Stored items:
···

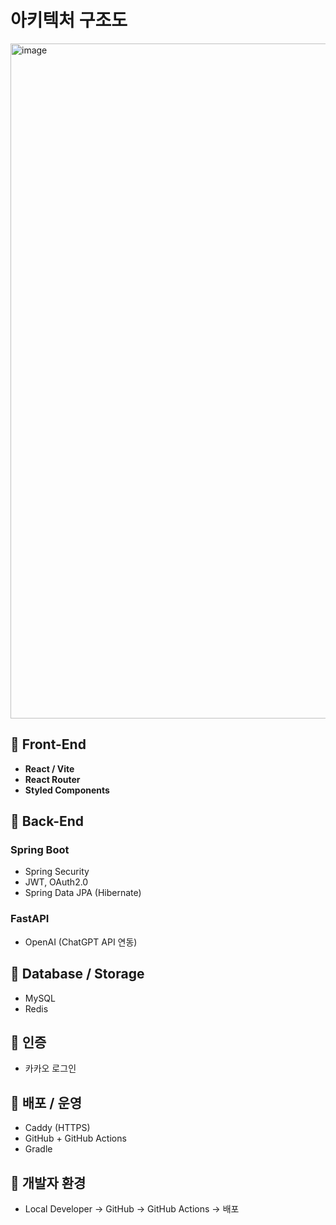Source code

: # 아키텍처 구조도

<img width="1920" height="1080" alt="image" src="https://github.com/user-attachments/assets/d4cc1a25-e5a1-4d97-a713-becc94830032" />


## 📌 Front-End
- **React / Vite**
- **React Router**
- **Styled Components**

## 📌 Back-End
### Spring Boot
- Spring Security  
- JWT, OAuth2.0  
- Spring Data JPA (Hibernate)

### FastAPI
- OpenAI (ChatGPT API 연동)

## 📌 Database / Storage
- MySQL  
- Redis  

## 📌 인증
- 카카오 로그인  

## 📌 배포 / 운영
- Caddy (HTTPS)  
- GitHub + GitHub Actions  
- Gradle  

## 📌 개발자 환경
- Local Developer → GitHub → GitHub Actions → 배포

···

**WHAT TO WORK ON:**
Among the entries, find each line that includes the string "Spring" and copy it.

**YOUR RESPONSE:**
### Spring Boot
- Spring Security  
- Spring Data JPA (Hibernate)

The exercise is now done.